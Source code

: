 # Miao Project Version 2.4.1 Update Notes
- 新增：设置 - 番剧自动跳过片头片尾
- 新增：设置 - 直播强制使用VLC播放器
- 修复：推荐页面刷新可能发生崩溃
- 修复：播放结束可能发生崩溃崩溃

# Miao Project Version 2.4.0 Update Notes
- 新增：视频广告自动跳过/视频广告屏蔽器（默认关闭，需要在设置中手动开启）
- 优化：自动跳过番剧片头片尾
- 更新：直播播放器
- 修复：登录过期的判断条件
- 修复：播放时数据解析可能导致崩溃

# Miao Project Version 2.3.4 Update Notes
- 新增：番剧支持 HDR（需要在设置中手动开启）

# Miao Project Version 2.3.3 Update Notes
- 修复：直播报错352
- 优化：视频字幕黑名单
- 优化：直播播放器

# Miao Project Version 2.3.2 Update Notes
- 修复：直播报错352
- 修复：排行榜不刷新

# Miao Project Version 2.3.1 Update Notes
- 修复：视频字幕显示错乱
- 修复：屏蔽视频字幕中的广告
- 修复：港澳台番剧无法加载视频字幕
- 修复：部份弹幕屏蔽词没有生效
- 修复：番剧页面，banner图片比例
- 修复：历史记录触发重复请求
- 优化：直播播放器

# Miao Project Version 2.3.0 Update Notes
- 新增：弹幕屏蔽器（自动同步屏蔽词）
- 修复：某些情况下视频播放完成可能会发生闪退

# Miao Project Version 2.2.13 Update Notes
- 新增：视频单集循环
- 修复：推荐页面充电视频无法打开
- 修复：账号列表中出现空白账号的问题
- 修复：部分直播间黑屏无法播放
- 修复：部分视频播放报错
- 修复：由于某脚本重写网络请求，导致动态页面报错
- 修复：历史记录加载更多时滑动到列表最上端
++++++++
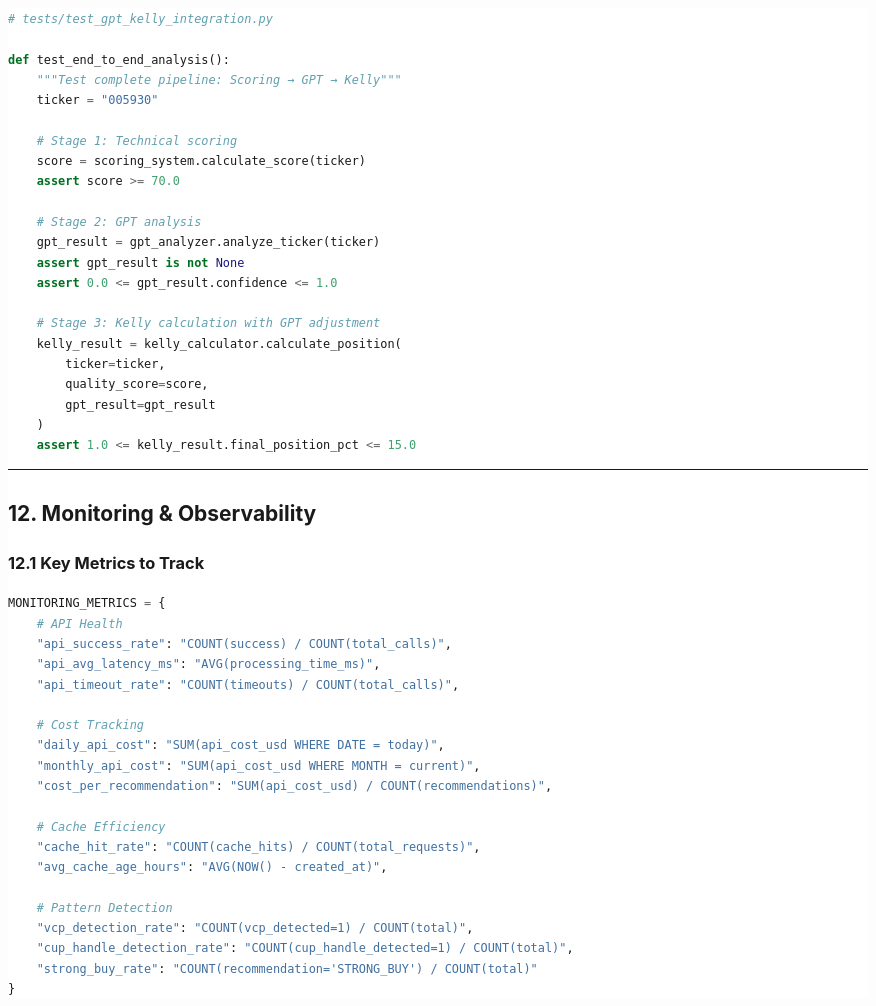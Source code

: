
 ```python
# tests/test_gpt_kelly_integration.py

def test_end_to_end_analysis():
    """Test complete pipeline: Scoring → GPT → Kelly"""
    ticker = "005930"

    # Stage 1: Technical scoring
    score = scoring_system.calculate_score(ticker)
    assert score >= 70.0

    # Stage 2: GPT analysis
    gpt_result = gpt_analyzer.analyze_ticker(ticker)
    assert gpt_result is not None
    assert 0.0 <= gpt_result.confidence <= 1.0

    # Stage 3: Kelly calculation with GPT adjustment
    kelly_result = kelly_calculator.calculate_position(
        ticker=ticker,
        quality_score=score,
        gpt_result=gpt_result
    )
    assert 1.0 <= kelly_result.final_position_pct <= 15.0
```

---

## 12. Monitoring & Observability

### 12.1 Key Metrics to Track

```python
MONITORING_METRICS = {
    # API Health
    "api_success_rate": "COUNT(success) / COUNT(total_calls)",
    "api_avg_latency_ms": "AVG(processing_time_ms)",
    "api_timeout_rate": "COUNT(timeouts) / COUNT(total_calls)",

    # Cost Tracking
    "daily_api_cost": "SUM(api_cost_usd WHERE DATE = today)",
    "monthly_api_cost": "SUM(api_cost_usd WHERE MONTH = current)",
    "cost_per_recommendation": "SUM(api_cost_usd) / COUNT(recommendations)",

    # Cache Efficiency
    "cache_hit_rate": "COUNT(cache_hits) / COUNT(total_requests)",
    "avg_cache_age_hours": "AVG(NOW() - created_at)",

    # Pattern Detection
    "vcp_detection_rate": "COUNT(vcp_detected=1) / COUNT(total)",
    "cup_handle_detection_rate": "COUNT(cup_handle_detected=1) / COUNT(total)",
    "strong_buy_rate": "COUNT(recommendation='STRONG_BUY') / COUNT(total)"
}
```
++++++++
[Task details] Would you please copy, word for word, everything above from the line containing "2.4.1 Update Notes" down to the line containing "- 修复：历史记录加载更多时滑动到列表最上端", those two lines included?

[Reply]
: # Miao Project Version 2.4.1 Update Notes
- 新增：设置 - 番剧自动跳过片头片尾
- 新增：设置 - 直播强制使用VLC播放器
- 修复：推荐页面刷新可能发生崩溃
- 修复：播放结束可能发生崩溃崩溃

# Miao Project Version 2.4.0 Update Notes
- 新增：视频广告自动跳过/视频广告屏蔽器（默认关闭，需要在设置中手动开启）
- 优化：自动跳过番剧片头片尾
- 更新：直播播放器
- 修复：登录过期的判断条件
- 修复：播放时数据解析可能导致崩溃

# Miao Project Version 2.3.4 Update Notes
- 新增：番剧支持 HDR（需要在设置中手动开启）

# Miao Project Version 2.3.3 Update Notes
- 修复：直播报错352
- 优化：视频字幕黑名单
- 优化：直播播放器

# Miao Project Version 2.3.2 Update Notes
- 修复：直播报错352
- 修复：排行榜不刷新

# Miao Project Version 2.3.1 Update Notes
- 修复：视频字幕显示错乱
- 修复：屏蔽视频字幕中的广告
- 修复：港澳台番剧无法加载视频字幕
- 修复：部份弹幕屏蔽词没有生效
- 修复：番剧页面，banner图片比例
- 修复：历史记录触发重复请求
- 优化：直播播放器

# Miao Project Version 2.3.0 Update Notes
- 新增：弹幕屏蔽器（自动同步屏蔽词）
- 修复：某些情况下视频播放完成可能会发生闪退

# Miao Project Version 2.2.13 Update Notes
- 新增：视频单集循环
- 修复：推荐页面充电视频无法打开
- 修复：账号列表中出现空白账号的问题
- 修复：部分直播间黑屏无法播放
- 修复：部分视频播放报错
- 修复：由于某脚本重写网络请求，导致动态页面报错
- 修复：历史记录加载更多时滑动到列表最上端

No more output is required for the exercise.